SOCIETÀ

La verità non ha alcuna importanza

Facciamo un passo indietro: i giornali possono permettersi di ignorare il lavoro di chi è in Siria o in Egitto perché, paradossalmente, gli Esteri non sono più importanti nell’economia dei quotidiani. I giornali perdono lettori e cercano di tenersi quelli che hanno, o di riconquistarli, con gli inserti di cucina, viaggi, moda, tempo libero. I siti web puntano sulle notizie di  sport, sulle foto dei calciatori e delle modelle, sul gossip (verificare cosa appare nella parte destra dello schermo sui siti di Corriere e Repubblica, per esempio). L’imperativo è dare notizie brevi, leggere: l’erede al trono inglese che dovrebbe nascere in queste ore è perfetto, chi ha voglia di sciropparsi una lunga analisi sulle forze in campo in Egitto, o in Afghanistan?

Questa trasformazione culturale ha progressivamente emarginato i grandi inviati che sapevano di cosa parlavano: la generazione degli Ettore Mo (Corriere), Bernardo Valli e Sandro Viola (Repubblica), Valerio Pellizzari (Messaggero, poi Stampa), Domenico Quirico e Mimmo Candito (Stampa), Enzo Bettiza (Corriere, poi Giornale) Tiziano Terzani e Maurizio Chierici (Corriere). Oggi sono scomparsi, pensionati o, se ancora in servizio, poco utilizzati: tra questi solo Valli e Quirico hanno vissuto le primavere arabe in prima linea; Quirico è poi andato in Siria, dove è stato rapito il 9 aprile e si spera che sia ancora vivo.

Si tratta di una generazione senza eredi: oggi ai giornali non interessano le analisi approfondite, perché “nessuno le legge”, men che meno i politici o gli imprenditori a cui sarebbero destinate: la crisi di questo giornalismo fatto di serietà, approfondimento, verifiche incrociate, fa parte della crisi di classi dirigenti italiane ormai sempre più evanescenti e incolte, come emerge da un recente studio del Censis. Rinunciare ai talenti dei “vecchi” ha qualcosa a che fare con le figuracce internazionali che collezioniamo a ripetizione: dal caso dei marinai italiani arrestati in India per l’uccisione di due pescatori, fino al rimpatrio forzato della moglie e della figlia di un dissidente kazako. Qualcuno crede davvero che al ministero degli Interni sappiano dov’è il Kazakistan?

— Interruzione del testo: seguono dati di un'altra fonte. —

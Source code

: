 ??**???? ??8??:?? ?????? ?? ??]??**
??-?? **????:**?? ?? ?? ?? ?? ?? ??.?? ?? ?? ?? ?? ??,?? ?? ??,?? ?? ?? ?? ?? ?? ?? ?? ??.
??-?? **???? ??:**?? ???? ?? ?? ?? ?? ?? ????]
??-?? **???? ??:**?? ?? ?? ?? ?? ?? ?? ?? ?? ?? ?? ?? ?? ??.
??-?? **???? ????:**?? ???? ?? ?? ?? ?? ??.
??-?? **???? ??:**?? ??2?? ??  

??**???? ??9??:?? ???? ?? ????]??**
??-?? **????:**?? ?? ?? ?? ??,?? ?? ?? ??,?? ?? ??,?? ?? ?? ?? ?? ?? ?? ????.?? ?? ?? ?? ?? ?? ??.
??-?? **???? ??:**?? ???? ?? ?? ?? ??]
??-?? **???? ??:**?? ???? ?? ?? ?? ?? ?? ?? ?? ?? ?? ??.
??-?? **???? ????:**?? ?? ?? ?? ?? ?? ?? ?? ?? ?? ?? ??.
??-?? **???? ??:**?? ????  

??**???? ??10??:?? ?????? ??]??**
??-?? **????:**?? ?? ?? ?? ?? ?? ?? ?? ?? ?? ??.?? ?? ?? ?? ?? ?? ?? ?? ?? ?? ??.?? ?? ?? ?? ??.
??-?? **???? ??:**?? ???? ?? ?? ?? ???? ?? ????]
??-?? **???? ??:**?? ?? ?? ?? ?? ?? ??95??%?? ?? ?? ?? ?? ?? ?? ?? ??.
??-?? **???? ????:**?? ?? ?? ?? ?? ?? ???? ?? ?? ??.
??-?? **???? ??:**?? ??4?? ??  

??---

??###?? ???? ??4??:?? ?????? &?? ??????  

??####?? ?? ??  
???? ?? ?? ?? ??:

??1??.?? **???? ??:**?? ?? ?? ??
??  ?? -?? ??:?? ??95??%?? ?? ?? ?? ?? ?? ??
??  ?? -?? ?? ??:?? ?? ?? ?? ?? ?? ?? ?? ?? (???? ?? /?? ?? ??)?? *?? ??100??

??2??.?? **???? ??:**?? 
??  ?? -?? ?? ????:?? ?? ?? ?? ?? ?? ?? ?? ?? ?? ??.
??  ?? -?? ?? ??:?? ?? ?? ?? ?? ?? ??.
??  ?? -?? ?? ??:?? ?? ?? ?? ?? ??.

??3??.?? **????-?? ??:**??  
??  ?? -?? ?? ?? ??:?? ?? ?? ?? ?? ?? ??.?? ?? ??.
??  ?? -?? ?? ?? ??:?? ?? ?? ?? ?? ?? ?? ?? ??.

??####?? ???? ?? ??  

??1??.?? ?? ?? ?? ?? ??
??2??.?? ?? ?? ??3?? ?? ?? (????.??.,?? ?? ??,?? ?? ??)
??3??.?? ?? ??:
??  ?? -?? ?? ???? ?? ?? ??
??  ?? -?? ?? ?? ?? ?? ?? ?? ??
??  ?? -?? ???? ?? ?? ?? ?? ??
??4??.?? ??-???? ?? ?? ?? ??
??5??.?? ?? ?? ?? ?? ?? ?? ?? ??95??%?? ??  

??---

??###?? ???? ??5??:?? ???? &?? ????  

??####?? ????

Ci sono poi le trasformazioni tecnologiche: oggi basta un telefonino per mandare testi, immagini, suoni. Per fare un copia/incolla delle notizie di agenzia qualsiasi stagista è sufficiente. Ma questo processo non è iniziato ieri: piuttosto risale a quando la CNN portò in tutte le case la prima guerra del Golfo (1991). Da allora, le immagini dai fronti di guerra arrivano comunque e non ha nessuna importanza se sono immagini prefabbricate dagli stati maggiori o servizi di giornalisti embedded, cioè legati mani e piedi ai militari con cui viaggiano. In guerra c’è poco spazio per i dubbi, i dibattiti, l’analisi delle ragioni delle due parti: ai giornalisti si chiede di incontrare i colonnelli e gli ambasciatori e di abbondare con le invettive contro il nemico e le celebrazioni dell’eroismo dei “nostri”. C’è poco spazio, soprattutto, per la ricerca della verità. 

Modello: Oriana Fallaci, che all’indomani dell’11 settembre scriveva: “Non lo conosceremo mai, il numero dei morti. (Quarantamila, quarantacinquemila…?) Gli americani non lo diranno mai. Per non sottolineare l’intensità di questa Apocalisse. Per non dar soddisfazione a Usama Bin Laden”. La Fallaci scriveva il 29 settembre, quindi 18 giorni dopo il crollo delle torri gemelle, quando era abbondantemente chiaro che, per l’eroismo dei pompieri di New York e per una serie di fortunate circostanze, il numero di morti era stato limitato. Il bilancio finale della tragedia sarebbe stato di 2.997 vittime, 15 volte di meno la stima della scrittrice: “La Rabbia e l’Orgoglio” merita di restare come il punto più basso toccato dal giornalismo italiano da decenni.

Il compito assegnato oggi ai giornalisti è raramente quello di capire e spiegare, quindi il caso dei freelance italiani si inserisce in una crisi che parte da lontano.